Proper 23 B 2009
(Job 23: 1-9, 16-17; Ps 8; Heb 4: 12-16; Mark 10: 17-31)
After a flood, a young man walked along the swollen riverbank to see the rushing water and the wreckage.
Around a bend in the river, he found an old man standing up to his chest in the dangerous current. The old man was reaching out his hand to a tangle of branches in the midst of the waters. Looking closer, the young man saw a large scorpion clinging to the end of one branch. The young man watched in wonder and horror as the scorpion stung the old man on the hand. After shaking his swollen, bleeding hand, the old man reached out to the scorpion again. And again, and again.
After watching this repetitive drama for some moments, the young man finally burst out, “Leave it alone, you old fool! Let that ungrateful bug drown! He’s not going to appreciate what you’re trying to do, and he will sting you every time!”

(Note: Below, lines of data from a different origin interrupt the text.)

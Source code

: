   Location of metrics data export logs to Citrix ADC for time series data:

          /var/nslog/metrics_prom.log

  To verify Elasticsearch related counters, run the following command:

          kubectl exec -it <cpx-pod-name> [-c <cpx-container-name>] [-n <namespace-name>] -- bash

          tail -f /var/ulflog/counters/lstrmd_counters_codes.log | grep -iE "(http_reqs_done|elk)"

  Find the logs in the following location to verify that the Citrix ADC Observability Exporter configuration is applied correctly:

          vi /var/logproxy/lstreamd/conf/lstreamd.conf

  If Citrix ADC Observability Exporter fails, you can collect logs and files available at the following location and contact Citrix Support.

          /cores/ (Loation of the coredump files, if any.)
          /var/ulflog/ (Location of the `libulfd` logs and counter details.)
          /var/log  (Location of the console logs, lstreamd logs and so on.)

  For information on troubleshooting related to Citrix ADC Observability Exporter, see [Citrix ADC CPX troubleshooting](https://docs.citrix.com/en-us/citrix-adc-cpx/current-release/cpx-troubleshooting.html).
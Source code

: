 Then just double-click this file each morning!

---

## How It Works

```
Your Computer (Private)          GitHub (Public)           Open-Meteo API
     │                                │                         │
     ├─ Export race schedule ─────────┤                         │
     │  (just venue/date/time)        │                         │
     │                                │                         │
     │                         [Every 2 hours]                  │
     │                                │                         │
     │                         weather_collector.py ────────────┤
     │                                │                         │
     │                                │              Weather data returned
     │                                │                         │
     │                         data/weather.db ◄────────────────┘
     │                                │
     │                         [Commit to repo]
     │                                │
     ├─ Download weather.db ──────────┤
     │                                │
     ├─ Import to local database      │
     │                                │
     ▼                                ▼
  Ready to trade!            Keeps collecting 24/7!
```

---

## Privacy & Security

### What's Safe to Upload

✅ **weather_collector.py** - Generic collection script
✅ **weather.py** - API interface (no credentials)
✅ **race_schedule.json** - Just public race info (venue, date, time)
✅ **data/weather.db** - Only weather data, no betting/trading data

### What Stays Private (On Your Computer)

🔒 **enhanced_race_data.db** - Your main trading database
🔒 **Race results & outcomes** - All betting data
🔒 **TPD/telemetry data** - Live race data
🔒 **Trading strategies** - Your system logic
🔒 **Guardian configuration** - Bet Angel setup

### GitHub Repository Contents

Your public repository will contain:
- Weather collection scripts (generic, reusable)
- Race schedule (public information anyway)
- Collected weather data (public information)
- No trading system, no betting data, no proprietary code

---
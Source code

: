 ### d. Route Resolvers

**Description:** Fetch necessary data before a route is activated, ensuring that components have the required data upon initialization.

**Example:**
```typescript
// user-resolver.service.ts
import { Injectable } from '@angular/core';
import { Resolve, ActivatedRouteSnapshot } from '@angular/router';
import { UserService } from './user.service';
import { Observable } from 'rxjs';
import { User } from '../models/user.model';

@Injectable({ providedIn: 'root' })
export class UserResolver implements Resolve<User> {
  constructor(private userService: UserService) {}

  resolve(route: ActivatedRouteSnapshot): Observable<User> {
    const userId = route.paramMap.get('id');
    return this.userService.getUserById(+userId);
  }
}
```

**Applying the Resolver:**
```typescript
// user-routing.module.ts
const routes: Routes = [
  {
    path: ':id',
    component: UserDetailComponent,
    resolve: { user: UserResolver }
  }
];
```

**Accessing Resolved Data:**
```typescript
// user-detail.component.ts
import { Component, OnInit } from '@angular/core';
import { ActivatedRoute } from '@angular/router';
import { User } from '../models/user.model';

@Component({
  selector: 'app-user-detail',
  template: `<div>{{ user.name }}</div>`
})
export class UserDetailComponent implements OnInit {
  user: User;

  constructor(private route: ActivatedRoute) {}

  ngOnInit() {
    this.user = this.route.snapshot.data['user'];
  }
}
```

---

The old man turned and looked at the young man with serene eyes in spite of the pain. “It’s in the nature of the scorpion to sting. And it is in my nature to try and save it. Why should I change my own nature?”
Well, this story raises a lot of questions for me. The first is, who is that old man living with living with and why hasn’t he been taking his medication? To rescue an unlovable poisonous insect even though it thanks you with a sting is insane as far as the world is concerned. Lots of words come to mind to dismiss the old man’s behavior—self-destructive, masochistic, even the milder “co-dependent.” I know that as I tell this story faces and situations from my own life and my own ministry come to mind—people who rewarded loving attention with demands for even more attention, or new arrays of problems when the old ones had been resolved, or walking away after absorbing tons of time and attention, sometimes waving one or more fingers behind them as they did. We all can relate, we all have been there. Perhaps we have been on the other side of the fence also, at least once or twice.
We speak about “boundaries” and “tough love” and “taking care of ourselves so we have something left to give to others.” Those are all wise words. Job’s words in the first reading become all of our words as we try to live and love, when all good works seem to taste and feel like dust and God’s face is hidden.
And yet, I want what that old man had—the peace, and the freedom to live in that embracing, giving, loving place. I find myself thinking that it is not just natural to live like that. It is supernatural, it is transformed nature, it is nature that is healed and set free by God.
Getting there is not an easy journey. Beware of easy religion with clear maps and all the answers! The man who ran up to Jesus today and asked him what to do had done everything right. He had kept the commandments, he’d read and listened to his Bible and took it all to heart. And I don’t think he was a hypocrite, because the text says that Jesus looked at him “and loved him.” But loving this man meant asking him to go to a place that his conscience and his religion had never asked him to go to before. Leave, leave what he thought he had a right to own even if he was doing good things with it. Leave it even though wealth was thought by some to be a sign of God’s blessing. Leave, give, follow, be nothing in the world’s eyes so you can have everything in God’s eyes. “How hard it is to enter the kingdom of God.”
It’s impossible, humanly speaking. It is totally possible, with the help of God.
A man named Mark Scandrette recently gave a speech on “The Five Myths of Community.” He shocks his listeners, good church people, by reminding them that the first Christians were “miserable”—they lost a great deal for following Jesus, even their lives some of them. But church, says Mark, is not the place where we get all our needs met, where we find our favorite opinions affirmed, where we are totally comfortable all of the time. Even wanting community, says Mark, is not a good goal in itself; he said that “community is a beautiful by-product of seeking God’s kingdom together.” The key is to know and live that we come together to seek the kingdom of God. That is what a church is; that is all a church is.
This, by the way, is a stewardship sermon. Notice I have never used the word “money.” Stewardship begins with remembering who we most deeply are, and why we gather at all. When we hear that story of the old man reaching out to the scorpion, do we simply shudder in revulsion and disgust, or dismiss it as an improbable fable? Or does something in us come alight and say softly, “Yes, yes. I don’t like stings, but that is the kind of freedom and generous nature that I hunger for. I want to believe that life is possible. But I do not know how to get there.” And in the Gospel, the same thing—sell it all? In this housing market? Give it away? Where would I raise my kids? But isn’t there something deep inside, something that maybe was more active and visible when we were young and we hadn’t let life teach us oh so many limits, be oh so practical, that comes alive and says, “Yes, yes. I remember that! I remember hungering for that kind of freedom, I remember wanting to know what it would be like to live for God in that way. I remember traveling light, walking on a holy road.”
For us it is impossible. But not for God—even our tired and cynical hearts and our minds bombarded with a culture that tells us to get and get and no you do not yet have enough—it is not impossible for God.
And to share that journey, to ask what all that means, and to try it out—that is why a church exists. And that is the only Gospel reason for a church to exist.